O Instituto Nacional de Meteorologia (Inmet) prorrogou até segunda-feira (28) o alerta de onda de calor e a baixa umidade em 117 municípios do Ceará. Apenas cidades na faixa litorânea e algumas da Região Norte e Vale do Jaguaribe ficaram de fora da lista. A Defesa Civil do Ceará também emitiu um aviso alertando sobre as altas temperaturas que atingirão alguns municípios.
De acordo com a Fundação Cearense de Meteorologia e Recursos Hídricos (Funceme), as altas temperaturas são comuns para o período. Conforme o órgão, com a escassez de chuvas e o céu mais claro, há uma maior incidência da radiação solar, deixando a atmosfera mais aquecida.
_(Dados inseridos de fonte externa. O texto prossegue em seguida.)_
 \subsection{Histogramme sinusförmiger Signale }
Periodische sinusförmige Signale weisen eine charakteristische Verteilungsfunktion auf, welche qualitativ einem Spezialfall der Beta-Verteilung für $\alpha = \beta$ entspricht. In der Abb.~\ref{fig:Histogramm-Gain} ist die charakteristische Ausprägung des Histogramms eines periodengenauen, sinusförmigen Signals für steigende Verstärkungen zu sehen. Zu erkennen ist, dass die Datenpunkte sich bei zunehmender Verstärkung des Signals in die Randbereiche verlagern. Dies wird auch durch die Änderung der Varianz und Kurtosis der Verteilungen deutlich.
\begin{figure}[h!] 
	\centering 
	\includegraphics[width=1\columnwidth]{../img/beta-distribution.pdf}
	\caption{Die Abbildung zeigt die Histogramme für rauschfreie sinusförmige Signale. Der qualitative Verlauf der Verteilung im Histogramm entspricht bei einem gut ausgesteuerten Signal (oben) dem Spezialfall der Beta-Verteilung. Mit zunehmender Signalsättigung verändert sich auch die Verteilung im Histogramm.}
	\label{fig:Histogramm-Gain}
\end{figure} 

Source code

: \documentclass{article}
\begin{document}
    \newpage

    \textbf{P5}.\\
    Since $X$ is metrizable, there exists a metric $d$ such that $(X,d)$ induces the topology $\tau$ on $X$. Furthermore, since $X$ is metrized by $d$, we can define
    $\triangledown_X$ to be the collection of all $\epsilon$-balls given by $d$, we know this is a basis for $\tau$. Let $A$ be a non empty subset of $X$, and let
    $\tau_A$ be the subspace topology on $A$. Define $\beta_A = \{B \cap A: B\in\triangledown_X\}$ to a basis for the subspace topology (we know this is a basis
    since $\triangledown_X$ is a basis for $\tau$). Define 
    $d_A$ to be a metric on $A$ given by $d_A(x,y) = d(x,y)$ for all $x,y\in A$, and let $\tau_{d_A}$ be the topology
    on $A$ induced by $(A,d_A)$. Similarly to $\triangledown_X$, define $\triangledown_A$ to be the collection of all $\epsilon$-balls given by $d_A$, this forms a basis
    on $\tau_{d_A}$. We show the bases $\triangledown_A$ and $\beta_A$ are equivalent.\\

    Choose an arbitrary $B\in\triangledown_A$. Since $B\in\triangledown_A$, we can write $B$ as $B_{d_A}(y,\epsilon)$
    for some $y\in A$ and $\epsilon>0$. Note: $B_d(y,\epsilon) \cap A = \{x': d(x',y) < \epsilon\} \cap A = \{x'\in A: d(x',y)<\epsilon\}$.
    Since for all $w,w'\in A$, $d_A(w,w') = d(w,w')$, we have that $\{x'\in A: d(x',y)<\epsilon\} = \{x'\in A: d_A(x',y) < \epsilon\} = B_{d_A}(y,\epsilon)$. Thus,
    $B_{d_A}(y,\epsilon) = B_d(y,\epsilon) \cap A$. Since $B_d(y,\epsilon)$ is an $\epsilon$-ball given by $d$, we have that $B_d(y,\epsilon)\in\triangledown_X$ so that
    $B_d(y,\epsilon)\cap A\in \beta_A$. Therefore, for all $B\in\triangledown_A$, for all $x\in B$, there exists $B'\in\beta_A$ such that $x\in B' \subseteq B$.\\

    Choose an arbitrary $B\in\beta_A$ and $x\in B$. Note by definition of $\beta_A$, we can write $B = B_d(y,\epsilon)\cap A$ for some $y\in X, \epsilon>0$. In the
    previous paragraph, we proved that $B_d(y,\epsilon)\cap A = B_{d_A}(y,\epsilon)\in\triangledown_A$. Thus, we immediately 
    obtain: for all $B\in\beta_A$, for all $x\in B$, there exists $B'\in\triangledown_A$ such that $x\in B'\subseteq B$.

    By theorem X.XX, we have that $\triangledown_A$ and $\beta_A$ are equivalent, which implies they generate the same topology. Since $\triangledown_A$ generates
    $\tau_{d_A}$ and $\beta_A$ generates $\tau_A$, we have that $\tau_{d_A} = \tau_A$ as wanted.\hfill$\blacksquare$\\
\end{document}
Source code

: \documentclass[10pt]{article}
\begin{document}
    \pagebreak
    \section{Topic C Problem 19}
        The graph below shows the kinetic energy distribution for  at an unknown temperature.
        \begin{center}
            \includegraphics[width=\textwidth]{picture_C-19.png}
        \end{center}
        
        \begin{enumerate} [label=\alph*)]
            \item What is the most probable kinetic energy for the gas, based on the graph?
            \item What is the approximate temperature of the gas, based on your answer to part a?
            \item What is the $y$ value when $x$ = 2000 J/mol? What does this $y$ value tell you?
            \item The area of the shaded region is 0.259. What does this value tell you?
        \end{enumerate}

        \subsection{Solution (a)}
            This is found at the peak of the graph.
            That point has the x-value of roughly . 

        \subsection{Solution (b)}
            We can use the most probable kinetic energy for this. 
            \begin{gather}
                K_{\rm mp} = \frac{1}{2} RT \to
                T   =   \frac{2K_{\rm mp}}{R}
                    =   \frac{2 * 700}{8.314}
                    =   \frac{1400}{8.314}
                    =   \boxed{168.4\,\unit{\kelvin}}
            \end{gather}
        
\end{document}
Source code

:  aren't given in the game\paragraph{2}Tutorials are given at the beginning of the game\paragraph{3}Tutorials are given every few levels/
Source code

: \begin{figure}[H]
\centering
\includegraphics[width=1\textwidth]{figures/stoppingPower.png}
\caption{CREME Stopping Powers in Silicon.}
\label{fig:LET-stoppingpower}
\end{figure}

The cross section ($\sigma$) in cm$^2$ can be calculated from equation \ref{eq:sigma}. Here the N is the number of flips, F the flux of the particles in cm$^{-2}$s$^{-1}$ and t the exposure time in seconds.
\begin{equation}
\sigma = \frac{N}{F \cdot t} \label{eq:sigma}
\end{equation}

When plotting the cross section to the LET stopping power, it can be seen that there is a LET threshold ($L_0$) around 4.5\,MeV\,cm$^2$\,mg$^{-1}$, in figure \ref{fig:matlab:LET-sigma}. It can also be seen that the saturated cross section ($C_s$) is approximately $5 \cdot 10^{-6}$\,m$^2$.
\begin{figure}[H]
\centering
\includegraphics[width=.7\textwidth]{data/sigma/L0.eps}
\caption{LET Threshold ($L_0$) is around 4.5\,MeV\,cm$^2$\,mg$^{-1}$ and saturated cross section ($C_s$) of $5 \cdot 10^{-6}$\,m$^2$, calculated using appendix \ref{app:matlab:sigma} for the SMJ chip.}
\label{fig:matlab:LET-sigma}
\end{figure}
Mas há também outra justificativa: ondas de calor como as registradas em diversas regiões do país nesta semana seriam resultados das alterações climáticas nos últimos 60 anos. Um levantamento do Inmet mostrou que, neste período, houve redução de chuva e as temperaturas do país estão elevadas em 1,5°C.
As regiões Nordeste, Norte e parte da Região Centro-Oeste foram as que tiveram mais alterações, especialmente na divisa dos estados do Pará e Tocantins e na divisa entre o Maranhão e o Piauí. O estudo também aponta a possibilidade de aumento na frequência, intensidade e duração desses eventos extremos climáticos, como calor, seca e inundações.
A publicação das Normais Climatológicas do Brasil para o período de 1991-2020 fez um comparativo com a edição anterior (1961 – 1990) para analisar as mudanças no clima do Brasil nos últimos 60 anos.
Chuvas
O levantamento observou ainda redução das chuvas em toda a Região Nordeste. O destaque ficou com a estação de Cipó (BA), onde houve uma redução do acumulado de chuva anual de 685,8 mm, seguido por Parnaíba (PI), com redução de 599,5 mm e Aracaju (SE), com 505,9 mm. Nas regiões Centro-Oeste e Sudeste, além de algumas áreas da Região Norte, também foram identificadas reduções menos intensas de chuva, com valores entre 50 mm e 100 mm.
Já na Região Sul, oeste da Região Norte, além de áreas da Região Sudeste, as chuvas apresentaram um aumento de 100 mm a 250 mm nos últimos anos, principalmente nos estados do Rio Grande do Sul, Santa Catarina, Roraima e Acre. Em Codajás (AM), houve aumento de 741,9, em Bambuí (MG) de 590,2 mm e em Chapecó (SC) de 509,1 mm.